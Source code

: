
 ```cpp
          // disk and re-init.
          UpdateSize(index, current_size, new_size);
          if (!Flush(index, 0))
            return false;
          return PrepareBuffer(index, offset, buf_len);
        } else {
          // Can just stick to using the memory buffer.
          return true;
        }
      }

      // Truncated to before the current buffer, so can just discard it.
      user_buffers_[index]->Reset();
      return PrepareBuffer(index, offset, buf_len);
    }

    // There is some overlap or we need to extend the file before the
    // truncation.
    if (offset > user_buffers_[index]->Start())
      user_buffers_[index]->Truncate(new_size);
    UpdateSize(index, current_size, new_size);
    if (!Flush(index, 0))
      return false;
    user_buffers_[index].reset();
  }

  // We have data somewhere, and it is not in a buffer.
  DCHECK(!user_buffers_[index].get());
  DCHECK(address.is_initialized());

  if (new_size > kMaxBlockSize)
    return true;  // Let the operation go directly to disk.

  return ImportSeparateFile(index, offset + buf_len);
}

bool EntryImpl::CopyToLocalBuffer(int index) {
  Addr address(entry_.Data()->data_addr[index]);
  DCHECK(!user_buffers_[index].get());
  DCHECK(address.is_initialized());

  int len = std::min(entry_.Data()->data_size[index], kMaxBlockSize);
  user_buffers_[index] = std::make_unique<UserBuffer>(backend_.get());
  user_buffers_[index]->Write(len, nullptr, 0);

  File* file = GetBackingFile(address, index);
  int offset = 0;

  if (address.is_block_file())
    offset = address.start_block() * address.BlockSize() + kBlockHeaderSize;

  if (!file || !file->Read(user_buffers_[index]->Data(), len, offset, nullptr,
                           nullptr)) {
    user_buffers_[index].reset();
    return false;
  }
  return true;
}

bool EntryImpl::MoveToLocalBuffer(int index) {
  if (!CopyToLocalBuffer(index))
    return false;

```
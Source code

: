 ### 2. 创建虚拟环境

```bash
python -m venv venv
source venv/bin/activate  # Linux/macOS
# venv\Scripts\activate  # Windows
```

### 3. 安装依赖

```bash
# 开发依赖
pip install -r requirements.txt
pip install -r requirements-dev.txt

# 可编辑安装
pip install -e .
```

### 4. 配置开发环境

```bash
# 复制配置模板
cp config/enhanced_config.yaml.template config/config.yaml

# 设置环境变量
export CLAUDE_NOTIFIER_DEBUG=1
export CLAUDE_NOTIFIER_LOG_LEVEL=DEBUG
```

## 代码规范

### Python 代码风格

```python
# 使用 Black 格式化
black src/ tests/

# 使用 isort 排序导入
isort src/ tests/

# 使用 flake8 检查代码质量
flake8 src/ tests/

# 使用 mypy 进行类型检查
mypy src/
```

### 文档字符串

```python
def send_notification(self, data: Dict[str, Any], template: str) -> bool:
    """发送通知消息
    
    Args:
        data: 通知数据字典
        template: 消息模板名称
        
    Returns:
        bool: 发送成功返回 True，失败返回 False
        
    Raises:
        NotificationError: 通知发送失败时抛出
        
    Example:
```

What to do. List every line above containing the word "PrepareBuffer".

Result of the exercise.
          return PrepareBuffer(index, offset, buf_len);
      return PrepareBuffer(index, offset, buf_len);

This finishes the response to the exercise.